Dünyevî Meşgûliyetten Yüz Çeviren âlimdir!
Bir gün Ceriri hazretlerine; "Tasavvuf nedir?" dediler. "Tasavvuf, sulhu olmayan bir cenktir. Yâni, tasavvuf talep ve sulh ile ele geçmez. Ancak nefisle muhârebe neticesinde gerçekleşir" buyurdu. Başka bir keresinde de; "Tasavvuf, çirkin ve aşağı her türlü kötü huydan vazgeçmek ve güzel huylarla bezenmektir" buyurdu. "Tasavvuf kalp huzûru, murâkabe ve gönül uyanıklığı ile Allahü teâlâyı zikretmek, sünnete uygun amel etmektir" dedi.

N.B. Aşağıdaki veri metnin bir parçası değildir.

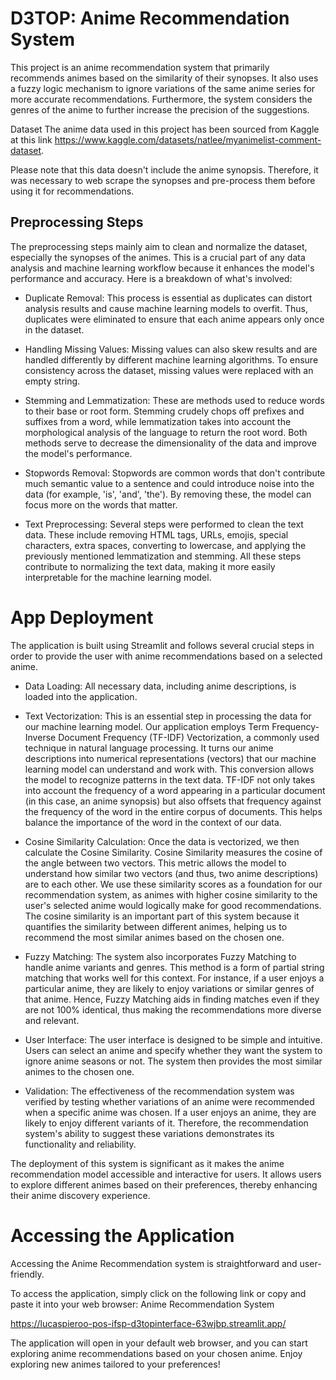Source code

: 
# D3TOP: Anime Recommendation System
This project is an anime recommendation system that primarily recommends animes based on the similarity of their synopses. It also uses a fuzzy logic mechanism to ignore variations of the same anime series for more accurate recommendations. Furthermore, the system considers the genres of the anime to further increase the precision of the suggestions.

Dataset
The anime data used in this project has been sourced from Kaggle at this link https://www.kaggle.com/datasets/natlee/myanimelist-comment-dataset. 

Please note that this data doesn't include the anime synopsis. Therefore, it was necessary to web scrape the synopses and pre-process them before using it for recommendations.

## Preprocessing Steps
The preprocessing steps mainly aim to clean and normalize the dataset, especially the synopses of the animes. This is a crucial part of any data analysis and machine learning workflow because it enhances the model's performance and accuracy. Here is a breakdown of what's involved:

- Duplicate Removal: This process is essential as duplicates can distort analysis results and cause machine learning models to overfit. Thus, duplicates were eliminated to ensure that each anime appears only once in the dataset.

- Handling Missing Values: Missing values can also skew results and are handled differently by different machine learning algorithms. To ensure consistency across the dataset, missing values were replaced with an empty string.

- Stemming and Lemmatization: These are methods used to reduce words to their base or root form. Stemming crudely chops off prefixes and suffixes from a word, while lemmatization takes into account the morphological analysis of the language to return the root word. Both methods serve to decrease the dimensionality of the data and improve the model's performance.

- Stopwords Removal: Stopwords are common words that don't contribute much semantic value to a sentence and could introduce noise into the data (for example, 'is', 'and', 'the'). By removing these, the model can focus more on the words that matter.

- Text Preprocessing: Several steps were performed to clean the text data. These include removing HTML tags, URLs, emojis, special characters, extra spaces, converting to lowercase, and applying the previously mentioned lemmatization and stemming. All these steps contribute to normalizing the text data, making it more easily interpretable for the machine learning model.


# App Deployment
The application is built using Streamlit and follows several crucial steps in order to provide the user with anime recommendations based on a selected anime.

- Data Loading: All necessary data, including anime descriptions, is loaded into the application.

- Text Vectorization: This is an essential step in processing the data for our machine learning model. Our application employs Term Frequency-Inverse Document Frequency (TF-IDF) Vectorization, a commonly used technique in natural language processing. It turns our anime descriptions into numerical representations (vectors) that our machine learning model can understand and work with. This conversion allows the model to recognize patterns in the text data. TF-IDF not only takes into account the frequency of a word appearing in a particular document (in this case, an anime synopsis) but also offsets that frequency against the frequency of the word in the entire corpus of documents. This helps balance the importance of the word in the context of our data.

- Cosine Similarity Calculation: Once the data is vectorized, we then calculate the Cosine Similarity. Cosine Similarity measures the cosine of the angle between two vectors. This metric allows the model to understand how similar two vectors (and thus, two anime descriptions) are to each other. We use these similarity scores as a foundation for our recommendation system, as animes with higher cosine similarity to the user's selected anime would logically make for good recommendations. The cosine similarity is an important part of this system because it quantifies the similarity between different animes, helping us to recommend the most similar animes based on the chosen one.

- Fuzzy Matching: The system also incorporates Fuzzy Matching to handle anime variants and genres. This method is a form of partial string matching that works well for this context. For instance, if a user enjoys a particular anime, they are likely to enjoy variations or similar genres of that anime. Hence, Fuzzy Matching aids in finding matches even if they are not 100% identical, thus making the recommendations more diverse and relevant.

- User Interface: The user interface is designed to be simple and intuitive. Users can select an anime and specify whether they want the system to ignore anime seasons or not. The system then provides the most similar animes to the chosen one.

- Validation: The effectiveness of the recommendation system was verified by testing whether variations of an anime were recommended when a specific anime was chosen. If a user enjoys an anime, they are likely to enjoy different variants of it. Therefore, the recommendation system's ability to suggest these variations demonstrates its functionality and reliability.

The deployment of this system is significant as it makes the anime recommendation model accessible and interactive for users. It allows users to explore different animes based on their preferences, thereby enhancing their anime discovery experience.

# Accessing the Application
Accessing the Anime Recommendation system is straightforward and user-friendly.

To access the application, simply click on the following link or copy and paste it into your web browser: Anime Recommendation System

https://lucaspieroo-pos-ifsp-d3topinterface-63wjbp.streamlit.app/

The application will open in your default web browser, and you can start exploring anime recommendations based on your chosen anime. Enjoy exploring new animes tailored to your preferences!
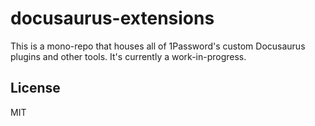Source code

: # docusaurus-extensions

This is a mono-repo that houses all of 1Password's custom Docusaurus plugins and other tools. It's currently a work-in-progress.

## License

MIT
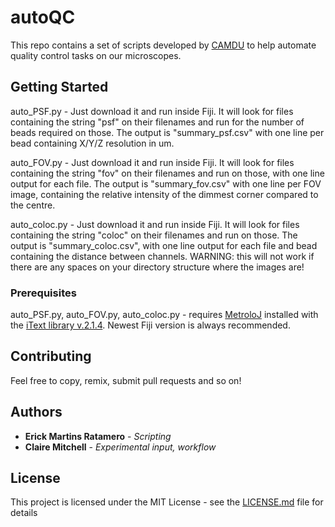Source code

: # autoQC

This repo contains a set of scripts developed by [CAMDU](http://www.warwick.ac.uk/camdu) to help automate quality control tasks on our microscopes. 


## Getting Started

auto_PSF.py - Just download it and run inside Fiji. It will look for files containing the string "psf" on their filenames and run for the number of beads required on those. The output is "summary_psf.csv" with one line per bead containing X/Y/Z resolution in um.

auto_FOV.py - Just download it and run inside Fiji. It will look for files containing the string "fov" on their filenames and run on those, with one line output for each file. The output is "summary_fov.csv" with one line per FOV image, containing the relative intensity of the dimmest corner compared to the centre.

auto_coloc.py - Just download it and run inside Fiji. It will look for files containing the string "coloc" on their filenames and run on those. The output is "summary_coloc.csv", with one line output for each file and bead containing the distance between channels. WARNING: this will not work if there are any spaces on your directory structure where the images are!

### Prerequisites

auto_PSF.py, auto_FOV.py, auto_coloc.py - requires [MetroloJ](http://imagejdocu.tudor.lu/doku.php?id=plugin:analysis:metroloj:start) installed with the [iText library v.2.1.4](http://imagejdocu.tudor.lu/lib/exe/fetch.php?media=plugin:analysis:metroloj:itext-2.1.4.jar). Newest Fiji version is always recommended.

## Contributing

Feel free to copy, remix, submit pull requests and so on!


## Authors

* **Erick Martins Ratamero** - *Scripting* 
* **Claire Mitchell** - *Experimental input, workflow* 



## License

This project is licensed under the MIT License - see the [LICENSE.md](LICENSE.md) file for details
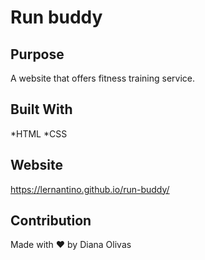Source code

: # Run buddy

## Purpose
A website that offers fitness training service.

## Built With
*HTML
*CSS

## Website
https://lernantino.github.io/run-buddy/

## Contribution
Made with ❤️ by Diana Olivas

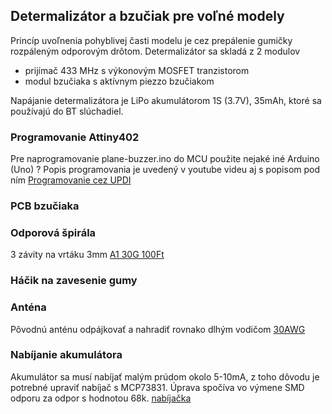 ## Determalizátor a bzučiak pre voľné modely
Princíp uvoľnenia pohyblivej časti modelu je cez prepálenie gumičky rozpáleným odporovým drôtom.
Determalizátor sa skladá z 2 modulov

 - prijímač 433 MHz s výkonovým MOSFET tranzistorom
 - modul bzučiaka s aktívnym piezzo bzučiakom

Napájanie determalizátora je LiPo akumulátorom 1S (3.7V), 35mAh, ktoré sa používajú do BT slúchadiel.

### Programovanie Attiny402
Pre naprogramovanie plane-buzzer.ino do MCU použite nejaké iné Arduino (Uno) ?
Popis programovania je uvedený v youtube videu aj s popisom pod ním
[Programovanie cez UPDI ](https://www.youtube.com/watch?v=YOGeoW_QySs)

### PCB bzučiaka

### Odporová špirála
3 závity na vrtáku 3mm [A1 30G 100Ft](https://www.aliexpress.com/item/1005001496323840.html?spm=a2g0o.order_list.order_list_main.284.61ee1802CS6hZ)

### Háčik na zavesenie gumy

### Anténa
Pôvodnú anténu odpájkovať a nahradiť rovnako dlhým vodičom [30AWG](https://www.aliexpress.com/item/1005001590476043.html?spm=a2g0o.order_detail.order_detail_item.7.6c56f19cd0DTJT)

### Nabíjanie akumulátora
Akumulátor sa musí nabíjať malým prúdom okolo 5-10mA, z toho dôvodu je potrebné upraviť nabíjač s MCP73831. Úprava spočíva vo výmene SMD odporu za odpor s hodnotou 68k.
[nabíjačka](https://github.com/jofrey007/plane-buzzer/blob/main/hardware/charger.jpg)
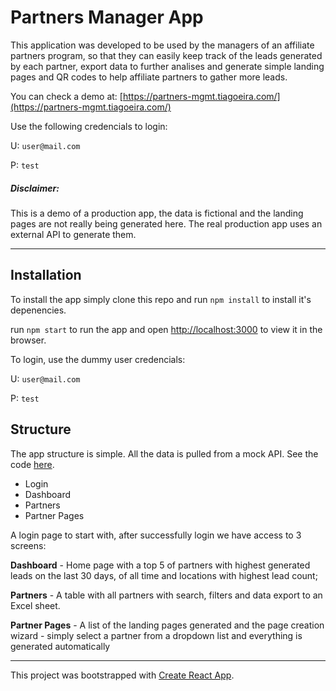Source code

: # Partners Manager App

This application was developed to be used by the managers of an affiliate partners program, so that they can easily keep track of the leads generated by each partner, export data to further analises and generate simple landing pages and QR codes to help affiliate partners to gather more leads.

You can check a demo at: [https://partners-mgmt.tiagoeira.com/](https://partners-mgmt.tiagoeira.com/)

Use the following credencials to login:

U: `user@mail.com`

P: `test`

##### Disclaimer:

This is a demo of a production app, the data is fictional and the landing pages are not really being generated here. The real production app uses an external API to generate them.

---

## Installation

To install the app simply clone this repo and run `npm install` to install it's depenencies.

run `npm start` to run the app and open [http://localhost:3000](http://localhost:3000) to view it in the browser.

To login, use the dummy user credencials:

U: `user@mail.com`

P: `test`

## Structure

The app structure is simple. All the data is pulled from a mock API. See the code [here](https://bitbucket.org/tiagoeira/node-webapps-api).

* Login
* Dashboard
* Partners
* Partner Pages

A login page to start with, after successfully login we have access to 3 screens:

**Dashboard** - Home page with a top 5 of partners with highest generated leads on the last 30 days, of all time and locations with highest lead count;

**Partners** - A table with all partners with search, filters and data export to an Excel sheet.

**Partner Pages** - A list of the landing pages generated and the page creation wizard - simply select a partner from a dropdown list and everything is generated automatically

---

This project was bootstrapped with [Create React App](https://github.com/facebook/create-react-app).
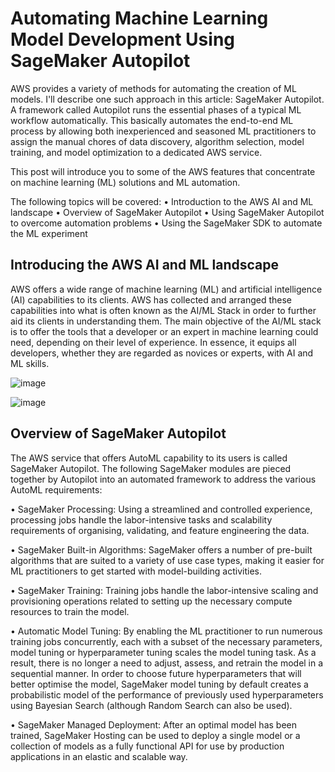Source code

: # Automating Machine Learning Model Development Using SageMaker Autopilot

AWS provides a variety of methods for automating the creation of ML models. I'll describe one such approach in this article: SageMaker Autopilot. A framework called Autopilot runs the essential phases of a typical ML workflow automatically. This basically automates the end-to-end ML process by allowing both inexperienced and seasoned ML practitioners to assign the manual chores of data discovery, algorithm selection, model training, and model optimization to a dedicated AWS service.

This post will introduce you to some of the AWS features that concentrate on machine learning (ML) solutions and ML automation.

The following topics will be covered: 
  • Introduction to the AWS AI and ML landscape 
  • Overview of SageMaker Autopilot 
  • Using SageMaker Autopilot to overcome automation problems 
  • Using the SageMaker SDK to automate the ML experiment


## Introducing the AWS AI and ML landscape

AWS offers a wide range of machine learning (ML) and artificial intelligence (AI) capabilities to its clients. AWS has collected and arranged these capabilities into what is often known as the AI/ML Stack in order to further aid its clients in understanding them. The main objective of the AI/ML stack is to offer the tools that a developer or an expert in machine learning could need, depending on their level of experience. In essence, it equips all developers, whether they are regarded as novices or experts, with AI and ML skills. 

![image](https://user-images.githubusercontent.com/23625821/191805882-11ffbc89-818c-403e-b67a-8bf82a88c5d4.png)


![image](https://user-images.githubusercontent.com/23625821/191806161-3355ff90-f041-4b60-b1c6-072532d7589e.png)

## Overview of SageMaker Autopilot

The AWS service that offers AutoML capability to its users is called SageMaker Autopilot. The following SageMaker modules are pieced together by Autopilot into an automated framework to address the various AutoML requirements:

• SageMaker Processing: Using a streamlined and controlled experience, processing jobs handle the labor-intensive tasks and scalability requirements of organising, validating, and feature engineering the data.

• SageMaker Built-in Algorithms: SageMaker offers a number of pre-built algorithms that are suited to a variety of use case types, making it easier for ML practitioners to get started with model-building activities.

• SageMaker Training: Training jobs handle the labor-intensive scaling and provisioning operations related to setting up the necessary compute resources to train the model.

• Automatic Model Tuning: By enabling the ML practitioner to run numerous training jobs concurrently, each with a subset of the necessary parameters, model tuning or hyperparameter tuning scales the model tuning task. As a result, there is no longer a need to adjust, assess, and retrain the model in a sequential manner. In order to choose future hyperparameters that will better optimise the model, SageMaker model tuning by default creates a probabilistic model of the performance of previously used hyperparameters using Bayesian Search (although Random Search can also be used).

• SageMaker Managed Deployment: After an optimal model has been trained, SageMaker Hosting can be used to deploy a single model or a collection of models as a fully functional API for use by production applications in an elastic and scalable way.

Hikmet ehlindendi. "Allahü teâlâ indinde her şeyin bir hakkı vardır. Allahü teâlânın yanında hakların en yücesi hikmetin hakkıdır. Kim hikmeti (faydalı ilim, fen, sanat, söz, nasihat, din ilmi, mânevi ilim, Peygamber efendimizin sünneti) ehli olmayana bırakırsa, Allahü teâlâ ondan hikmetin hakkını ister" buyururdu.
Bir gün kendisine; "Dinin sermayesi nedir?" diye sordular. Bunun üzerine; "Ârifler, dinin sermâyesinin bâtıni ve zâhiri olmak üzere birtakım esaslar üzerine söz birliği etmişlerdir. Bunlardan bâtıni olanları; Allahü teâlânın sevgisi, O'ndan uzak kalma korkusu, O'nu görememe endişesi ve O'na ulaşma ümididir. Zâhiri olanlar ise; doğru sözlülük, cömertlik, alçak gönüllülük, başkasına eziyet vermemek, nefsin isteklerine sabırdır" buyurdu.
Ameline (yaptığı ibâdet ve iyi işlere) güvenenleri ikâz edip uyarır hattâ onlara; "Kim amelinin kendisini kurtaracağını zannederse, yolunu şaşırır. Çünkü Peygamber efendimiz; (Sizden hiçbirinizi ameli kurtaramaz) buyurmuştur. İnsanı korktuğundan kurtarmayan şey, umduğuna nasıl kavuşturur? Kimin Allahü teâlânın ihsânına güveni tamsa, onun korktuğundan emin, umduğuna nâil olacağı ümid edilir" buyururdu.
"Âlim kimdir?" diye sordular. O; "Âhireti isteyen, dünyâdan, dünyevi meşgûliyetlerden yüz çevirendir" buyurdu. İhlâs hakkında da; "İhlâs, âhiretteki nimet ve azaplara yakinen inanmanın alâmetidir. İbâdetlerdeki riyâ, gösteriş de, âhiretteki nimet ve azaplara inanmakta tereddüd olduğunun alâmetidir" buyurdu.